Physics professor Peter Ridd, of Australia’s James Cook University, just won a significant AU$1,094,214.47 in compensation for unlawful dismissal after daring criticize colleagues’ research. Imagine the temerity of asking questions in a scientific context. What’s really a problem here, though, is that the University seems determined to appeal the original finding that his firing was unjustified and also the amount of the award (including an additional $125,000 punitive levy bringing the total award to $1.2 million) using their essentially bottomless supply of public dollars to try to crush this turbulent professor. Which sounds very much like bullying.
Anti-bullying is one of the sacred tenets of modern secularism. It is a major focus of schools and of celebrities and in principle everyone who’s anyone is against it. Yet dare to transgress against progressive orthodoxy in any area from gender to global warming, and you’ll be shunned, insulted, fired, denounced and even surrounded by a yelling mob. If this isn’t bullying, pace Damon Runyon, it will do until some real bullying comes along.
Ridd, for instance, has already spent $200,000 of his own money plus $260,000 contributed in a crowd-funding campaign. And of course, having been fired, he’s dipping into savings rather than paying lawyers from his ongoing income stream let alone someone else’s. The university, by contrast, has spent at least $600,000 of other people’s money, possibly a great deal more, and shows no signs of stopping. (And recently the government-funded Australian Broadcasting Corporation also went after… Ridd.) It’s very much a David v Goliath story and it’s unfair. Where’s the outrage?
Or the humility. You’d think at some point JCU’s academician-bureaucrats would apologize, back down, and promise to do better next time, especially after losing on all 17 counts on the substance of the case. Which is all Ridd ever really wanted in what he calls “a fight that never should have started in the first place” and in which he has been vindicated in a grueling court battle.
In response to the $1.2 million award, he wrote “I have worked for 35 years on the Great Barrier Reef, and my genuinely held belief is that there are systemic quality assurance problems at Great Barrier Reef science institutions. I had a right, a duty, to say this.” Indeed. A duty. Challenging, probing, seeking to verify, questioning methodology, debating results, it’s how science proceeds and has at least since Galileo. There is such a thing as bad manners, or even bad faith in the laboratory. But nobody has credibly accused Dr.
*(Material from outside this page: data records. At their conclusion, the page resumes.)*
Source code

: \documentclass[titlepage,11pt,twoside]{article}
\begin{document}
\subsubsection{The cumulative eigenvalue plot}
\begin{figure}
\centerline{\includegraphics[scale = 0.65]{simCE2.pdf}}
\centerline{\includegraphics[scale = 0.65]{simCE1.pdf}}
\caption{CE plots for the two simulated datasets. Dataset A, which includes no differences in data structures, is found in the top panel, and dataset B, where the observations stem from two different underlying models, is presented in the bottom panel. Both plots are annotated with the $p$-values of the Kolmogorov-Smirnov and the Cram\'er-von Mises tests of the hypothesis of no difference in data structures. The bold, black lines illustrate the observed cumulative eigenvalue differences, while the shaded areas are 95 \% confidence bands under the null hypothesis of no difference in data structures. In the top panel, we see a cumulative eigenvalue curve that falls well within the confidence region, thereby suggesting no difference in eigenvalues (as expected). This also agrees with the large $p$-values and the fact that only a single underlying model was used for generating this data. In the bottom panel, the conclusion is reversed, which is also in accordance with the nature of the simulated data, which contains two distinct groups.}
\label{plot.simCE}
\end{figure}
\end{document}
Ridd of any such thing.
Whereas the university got a proper tongue-lashing from the judge including for having “failed to respect [Ridd’s] rights to intellectual freedom” and for having issued a “blatantly untrue” and “appalling” public statement after losing on the substance of the issue in April while calling Ridd “scrupulously honest”.
It’s Ridd’s critics including his employers whose conduct has been scandalously aggressive and indifferent to the truth. Yet they grind on. Which should appal anyone interested in fairness even if they think Ridd’s views on coral reefs are unsound.